Working data:
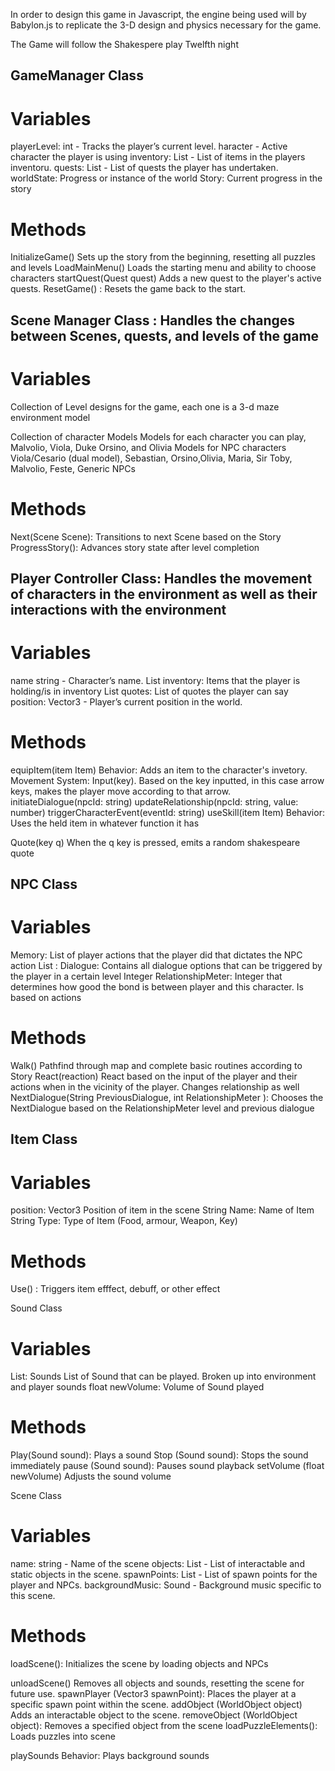 In order to design this game in Javascript, the engine being used will by Babylon.js to replicate the 3-D design and physics necessary for the game.

The Game will follow the Shakespere play Twelfth night


## GameManager Class
# Variables
playerLevel: int - Tracks the player’s current level.
haracter - Active character the player is using
inventory: List<Item> - List of items in the players inventoru.
quests: List<Quest> - List of quests the player has undertaken.
worldState: Progress or instance of the world
Story: Current progress in the story


# Methods
InitializeGame()
Sets up the story from the beginning, resetting all puzzles and levels
LoadMainMenu()
Loads the starting menu and ability to choose characters
startQuest(Quest quest) Adds a new quest to the player's active quests.
ResetGame() : Resets the game back to the start.


## Scene Manager Class : Handles the changes between Scenes, quests, and levels of the game
# Variables
Collection of Level designs for the game, each one is a 3-d maze environment model

Collection of character Models
Models for each character you can play, Malvolio, Viola, Duke Orsino, and Olivia
Models for NPC characters Viola/Cesario (dual model), Sebastian, Orsino,Olivia, Maria, Sir Toby, Malvolio, Feste, Generic NPCs

# Methods
Next(Scene Scene): Transitions to next Scene based on the Story
ProgressStory(): Advances story state after level completion

## Player Controller Class: Handles the movement of characters in the environment as well as their interactions with the environment

# Variables
name string - Character’s name.
List<Item> inventory: Items that the player is holding/is in inventory
List<Strings> quotes: List of quotes the player can say
position: Vector3 - Player’s current position in the world.


# Methods
equipItem(item Item)
Behavior: Adds an item to the character's invetory.
Movement System: Input(key). Based on the key inputted, in this case arrow keys, makes the player move according to that arrow.
initiateDialogue(npcId: string)
updateRelationship(npcId: string, value: number)
triggerCharacterEvent(eventId: string)
useSkill(item Item)
Behavior: Uses the held item in whatever function it has

Quote(key q)
When the q key is pressed, emits a random shakespeare quote

## NPC Class

# Variables
<List> Memory: List of player actions that the player did that dictates the NPC action
List <String>: Dialogue: Contains all dialogue options that can be triggered by the player in a certain level
Integer  RelationshipMeter: Integer that determines how good the bond is between player and this character. Is based on actions

# Methods
Walk() Pathfind through map and complete basic routines according to Story
React(reaction) React based on the input of the player and their actions when in the vicinity of the player. Changes relationship as well
NextDialogue(String PreviousDialogue, int RelationshipMeter ): Chooses the NextDialogue based on the RelationshipMeter level and previous dialogue


## Item Class
# Variables
position: Vector3 Position of item in the scene
String Name: Name of Item
String Type: Type of Item (Food, armour, Weapon, Key)
# Methods
Use() : Triggers item efffect, debuff, or other effect

Sound Class
# Variables
List: Sounds<List> List of Sound that can be played. Broken up into environment and player sounds
float newVolume: Volume of Sound played
# Methods
Play(Sound sound): Plays a sound
Stop (Sound sound): Stops the sound immediately
pause (Sound sound): Pauses sound playback
setVolume (float newVolume) Adjusts the sound volume


Scene Class
# Variables
name: string - Name of the scene 
objects: List<WorldObject> - List of interactable and static objects in the scene.
spawnPoints: List<Vector3> - List of spawn points for the player and NPCs.
backgroundMusic: Sound - Background music specific to this scene.
# Methods
loadScene(): Initializes the scene by loading objects and NPCs

unloadScene() Removes all objects and sounds, resetting the scene for future use.
spawnPlayer (Vector3 spawnPoint): Places the player at a specific spawn point within the scene.
addObject (WorldObject object) Adds an interactable object to the scene.
removeObject (WorldObject object): Removes a specified object from the scene
loadPuzzleElements(): Loads puzzles into scene

playSounds
Behavior: Plays background sounds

What to do: Among the lines of the listing above, count those that include "from" and give only the total.

Result of the task: 2